Problem requirements
Your answer should be each line of the entries that contains the word "implemented", copied in full.

Provided information
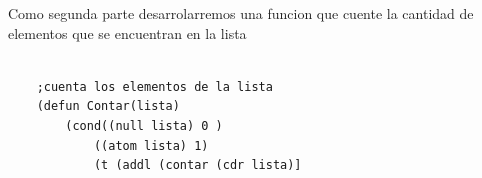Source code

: \documentclass[11pt]{article} %
\begin{document}
Como segunda parte desarrolarremos una funcion que cuente la cantidad de elementos que se encuentran en la lista

\lstset{language=LISP}          %

\begin{lstlisting}[frame=single]
	
	;cuenta los elementos de la lista
	(defun Contar(lista)
		(cond((null lista) 0 )
			((atom lista) 1)
			(t (addl (contar (cdr lista)] 
\end{lstlisting}
\end{document}
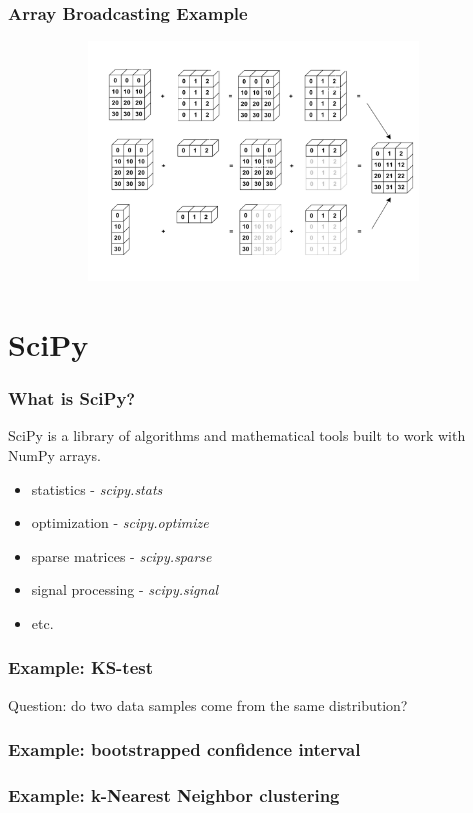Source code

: \documentclass{beamer}
\begin{document}
\begin{frame}
\frametitle{Array Broadcasting Example}
\begin{figure}
    \centering
	\begin{subfigure}[b]{\textwidth}
	\centering
	\includegraphics[height=2.5in]{broadcasting}
	\label{fig:xkcd}
	\end{subfigure}
\end{figure}
\end{frame}



\section{SciPy}

\begin{frame}
\frametitle{What is SciPy?}
SciPy is a library of algorithms and mathematical tools built to work with NumPy arrays.
\vspace{0.2in}
\begin{itemize}
\setlength{\itemsep}{0.1in}
\item{statistics - \textit{scipy.stats}}
\item{optimization - \textit{scipy.optimize}}
\item{sparse matrices - \textit{scipy.sparse}}
\item{signal processing - \textit{scipy.signal}}
\item{etc.}
\end{itemize}
\end{frame}


\begin{frame}
\frametitle{Example: KS-test}
Question: do two data samples come from the same distribution?
\lstset{basicstyle=\scriptsize}
\end{frame}

\begin{frame}
\lstset{basicstyle=\scriptsize}
\frametitle{Example: bootstrapped confidence interval}
\end{frame}

\begin{frame}
\frametitle{Example: k-Nearest Neighbor clustering}
\end{frame}
\end{document}
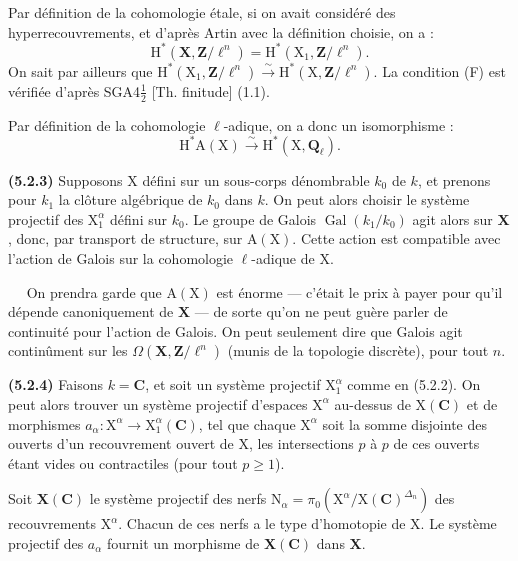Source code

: \documentclass[11pt,leqno]{article}
\newcommand{\Page}[1]{\ifvmode\noindent\else\unskip\ \fi{\footnotesize\textcolor{gray}{[p.\,#1]}}\ \ignorespaces}
\begin{document}
Par définition de la cohomologie étale, si on avait considéré des hyperrecouvrements, et d’après Artin avec la définition choisie, on a :
\[
\mathrm{H}^*(\mathbf{X},\mathbf{Z}/\ell^n)
=\mathrm{H}^*(\mathrm{X}_1,\mathbf{Z}/\ell^n).
\]
On sait par ailleurs que \(\mathrm{H}^*(\mathrm{X}_1,\mathbf{Z}/\ell^n)\xrightarrow{\sim}\mathrm{H}^*(\mathrm{X},\mathbf{Z}/\ell^n)\). La condition (F) est vérifiée d’après SGA4\(\frac{1}{2}\) [Th. finitude] (1.1).

Par définition de la cohomologie \(\ell\)-adique, on a donc un isomorphisme :
\[
\mathrm{H}^*\mathrm{A}(\mathrm{X})
\xrightarrow{\sim}
\mathrm{H}^*(\mathrm{X},\mathbf{Q}_{\ell}).
\]

\textbf{(5.2.3)} Supposons \(\mathrm{X}\) défini sur un sous-corps dénombrable \(k_0\) de \(k\), et prenons pour \(k_1\) la clôture algébrique de \(k_0\) dans \(k\). On peut alors choisir le système projectif des \(\mathrm{X}_1^{\alpha}\) défini sur \(k_0\). Le groupe de Galois \(\operatorname{Gal}(k_1/k_0)\) agit alors sur \(\mathbf{X}\), donc, par transport de structure, sur \(\mathrm{A}(\mathrm{X})\). Cette action est compatible avec l’action de Galois sur la cohomologie \(\ell\)-adique de \(\mathrm{X}\).

\Page{239}
On prendra garde que \(\mathrm{A}(\mathrm{X})\) est énorme — c’était le prix à payer pour qu’il dépende canoniquement de \(\mathbf{X}\) — de sorte qu’on ne peut guère parler de continuité pour l’action de Galois. On peut seulement dire que Galois agit continûment sur les \(\Omega(\mathbf{X},\mathbf{Z}/\ell^n)\) (munis de la topologie discrète), pour tout \(n\).

\textbf{(5.2.4)} Faisons \(k=\mathbf{C}\), et soit un système projectif \(\mathrm{X}_1^{\alpha}\) comme en (5.2.2). On peut alors trouver un système projectif d’espaces \(\mathrm{X}^{\alpha}\) au-dessus de \(\mathrm{X}(\mathbf{C})\) et de morphismes \(a_{\alpha}:\mathrm{X}^{\alpha}\to\mathrm{X}_1^{\alpha}(\mathbf{C})\), tel que chaque \(\mathrm{X}^{\alpha}\) soit la somme disjointe des ouverts d’un recouvrement ouvert de \(\mathrm{X}\), les intersections \(p\) à \(p\) de ces ouverts étant vides ou contractiles (pour tout \(p\geq1\)).

Soit \(\mathbf{X}(\mathbf{C})\) le système projectif des nerfs \(\mathrm{N}_{\alpha}=\pi_0(\mathrm{X}^{\alpha}/\mathrm{X}(\mathbf{C})^{\Delta_n})\) des recouvrements \(\mathrm{X}^{\alpha}\). Chacun de ces nerfs a le type d’homotopie de \(\mathrm{X}\). Le système projectif des \(a_{\alpha}\) fournit un morphisme de \(\mathbf{X}(\mathbf{C})\) dans \(\mathbf{X}\).
\end{document}
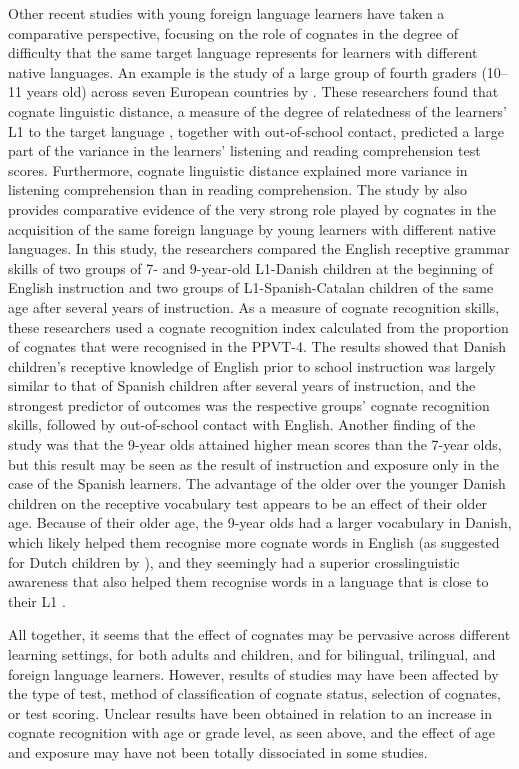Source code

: \documentclass[output=paper,modfonts,nonflat,newtxmath]{langsci/langscibook}
\begin{document}
Other recent studies with young foreign language learners have taken a comparative perspective, focusing on the role of cognates in the degree of difficulty that the same target language represents for learners with different native languages. An example is the study of  a large group of fourth graders (10--11 years old) across seven European countries by \citet{LindgrenMuñoz2013}. These researchers found that cognate linguistic distance, a measure of the degree of relatedness of the learners’ L1 to the target language \citep{DyenEtAl1992}, together with out-of-school contact, predicted a large part of the variance in the learners’ listening and reading comprehension test scores. Furthermore, cognate linguistic distance explained more variance in listening comprehension than in reading comprehension. The study by \citet{MuñozEtAl2018} also provides comparative evidence of the very strong role played by cognates in the acquisition of the same foreign language by young learners with different native languages. In this study, the researchers compared the English receptive grammar skills of two groups of 7- and 9-year-old L1-Danish children at the beginning of English instruction and two groups of L1-Spanish-Catalan children of the same age after several years of instruction. As a measure of cognate recognition skills, these researchers used a cognate recognition index calculated from the proportion of cognates that were recognised in the PPVT-4. The results showed that Danish children’s receptive knowledge of English prior to school instruction was largely similar to that of Spanish children after several years of instruction, and the strongest predictor of outcomes was the respective groups’ cognate recognition skills, followed by out-of-school contact with English. Another finding of the study was that the 9-year olds attained higher mean scores than the 7-year olds, but this result may be seen as the result of instruction and exposure only in the case of the Spanish learners. The advantage of the older over the younger Danish children on the receptive vocabulary test appears to be an effect of their older age. Because of their older age, the 9-year olds had a larger vocabulary in Danish, which likely helped them recognise more cognate words in English (as suggested for Dutch children by \citealt{UnsworthEtAl2015}), and they seemingly had a superior crosslinguistic awareness that also helped them recognise words in a language that is close to their L1 \citep{Otwinowska2016}.

All together, it seems that the effect of cognates may be pervasive across different learning settings, for both adults and children, and for bilingual, trilingual, and foreign language learners. However, results of studies may have been affected by the type of test, method of classification of cognate status, selection of cognates, or test scoring. Unclear results have been obtained in relation to an increase in cognate recognition with age or grade level, as seen above, and the effect of age and exposure may have not been totally dissociated in some studies.
\end{document}
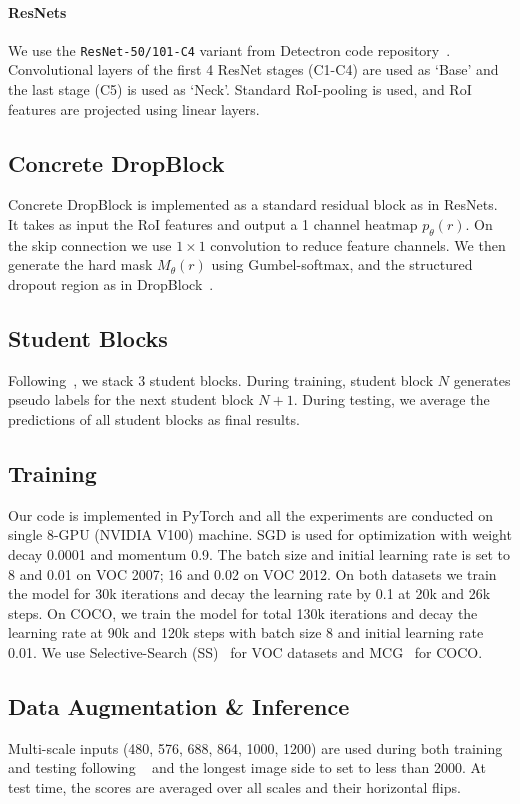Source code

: \documentclass[10pt,twocolumn,letterpaper]{article}
\begin{document}
\paragraph{ResNets} We use the \texttt{ResNet-50/101-C4} variant from Detectron code repository~\cite{Detectron2018}. Convolutional layers of the first 4 ResNet stages (C1-C4) are used as `Base' and the last stage (C5) is used as `Neck'. Standard RoI-pooling is used, and RoI features are projected using linear layers.

\subsection{Concrete DropBlock}
Concrete DropBlock is implemented as a standard residual block as in ResNets. It takes as input the RoI features and output a 1 channel heatmap $p_\theta(r)$. On the skip connection we use $1\times 1$ convolution to reduce feature channels. We then generate the hard mask $M_\theta(r)$ using Gumbel-softmax, and the structured dropout region as in DropBlock~\cite{dropblock}.

\subsection{Student Blocks}
Following~\cite{tang2017multiple}, we stack 3 student blocks. During training, student block $N$ generates pseudo labels for the next student block $N+1$. During testing, we average the predictions of all student blocks as final results.

\subsection{Training}
Our code is implemented in PyTorch and all the experiments are conducted on single 8-GPU (NVIDIA V100) machine. SGD is used for optimization with weight decay 0.0001 and momentum 0.9. The batch size and initial learning rate is set to 8 and 0.01 on VOC 2007; 16 and 0.02 on VOC 2012. On both datasets we train the model for 30k iterations and decay the learning rate by 0.1 at 20k and 26k steps. On COCO, we train the model for total 130k iterations and decay the learning rate at 90k and 120k steps with batch size 8 and initial learning rate 0.01. We use Selective-Search (SS)~\cite{ss} for VOC datasets and MCG~\cite{mcg} for COCO.

\subsection{Data Augmentation \& Inference}
Multi-scale inputs (480, 576, 688, 864, 1000, 1200) are used during both  training and testing following ~\cite{tang2017multiple,KantorovOCL16} and the longest image side to set to less than 2000.
At test time, the scores are averaged over all scales and their horizontal flips. 
\end{document}
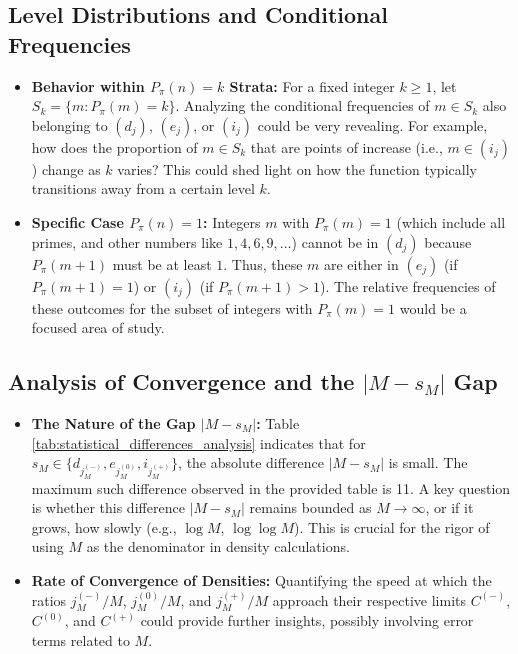 \documentclass[]{article}
\theoremstyle{plain}%
\theoremstyle{definition}
\theoremstyle{remark}
\begin{document}
\subsection{Level Distributions and Conditional Frequencies}
\begin{itemize}
	\item \textbf{Behavior within $P_{\pi}(n)=k$ Strata:} For a fixed integer $k \ge 1$, let $S_k = \{ m : P_{\pi}(m) = k \}$. Analyzing the conditional frequencies of $m \in S_k$ also belonging to $(d_j)$, $(e_j)$, or $(i_j)$ could be very revealing. For example, how does the proportion of $m \in S_k$ that are points of increase (i.e., $m \in (i_j)$) change as $k$ varies? This could shed light on how the function typically transitions away from a certain level $k$.
	\item \textbf{Specific Case $P_{\pi}(n)=1$:} Integers $m$ with $P_{\pi}(m)=1$ (which include all primes, and other numbers like $1, 4, 6, 9, \dots$) cannot be in $(d_j)$ because $P_{\pi}(m+1)$ must be at least $1$. Thus, these $m$ are either in $(e_j)$ (if $P_{\pi}(m+1)=1$) or $(i_j)$ (if $P_{\pi}(m+1)>1$). The relative frequencies of these outcomes for the subset of integers with $P_{\pi}(m)=1$ would be a focused area of study.
\end{itemize}

\subsection{Analysis of Convergence and the $|M-s_M|$ Gap}
\begin{itemize}
	\item \textbf{The Nature of the Gap $|M-s_M|$:} Table \ref{tab:statistical_differences_analysis} indicates that for $s_M \in \{d_{j^{(-)}_M}, e_{j^{(0)}_M}, i_{j^{(+)}_M}\}$, the absolute difference $|M-s_M|$ is small. The maximum such difference observed in the provided table is 11. A key question is whether this difference $|M-s_M|$ remains bounded as $M \to \infty$, or if it grows, how slowly (e.g., $\log M$, $\log \log M$). This is crucial for the rigor of using $M$ as the denominator in density calculations.
	\item \textbf{Rate of Convergence of Densities:} Quantifying the speed at which the ratios $j^{(-)}_M/M$, $j^{(0)}_M/M$, and $j^{(+)}_M/M$ approach their respective limits $C^{(-)}$, $C^{(0)}$, and $C^{(+)}$ could provide further insights, possibly involving error terms related to $M$.
\end{itemize}
\end{document}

Problem solution
Concrete DropBlock is implemented as a standard residual block as in ResNets. It takes as input the RoI features and output a 1 channel heatmap $p_\theta(r)$. On the skip connection we use $1\times 1$ convolution to reduce feature channels. We then generate the hard mask $M_\theta(r)$ using Gumbel-softmax, and the structured dropout region as in DropBlock~\cite{dropblock}.
Our code is implemented in PyTorch and all the experiments are conducted on single 8-GPU (NVIDIA V100) machine. SGD is used for optimization with weight decay 0.0001 and momentum 0.9. The batch size and initial learning rate is set to 8 and 0.01 on VOC 2007; 16 and 0.02 on VOC 2012. On both datasets we train the model for 30k iterations and decay the learning rate by 0.1 at 20k and 26k steps. On COCO, we train the model for total 130k iterations and decay the learning rate at 90k and 120k steps with batch size 8 and initial learning rate 0.01. We use Selective-Search (SS)~\cite{ss} for VOC datasets and MCG~\cite{mcg} for COCO.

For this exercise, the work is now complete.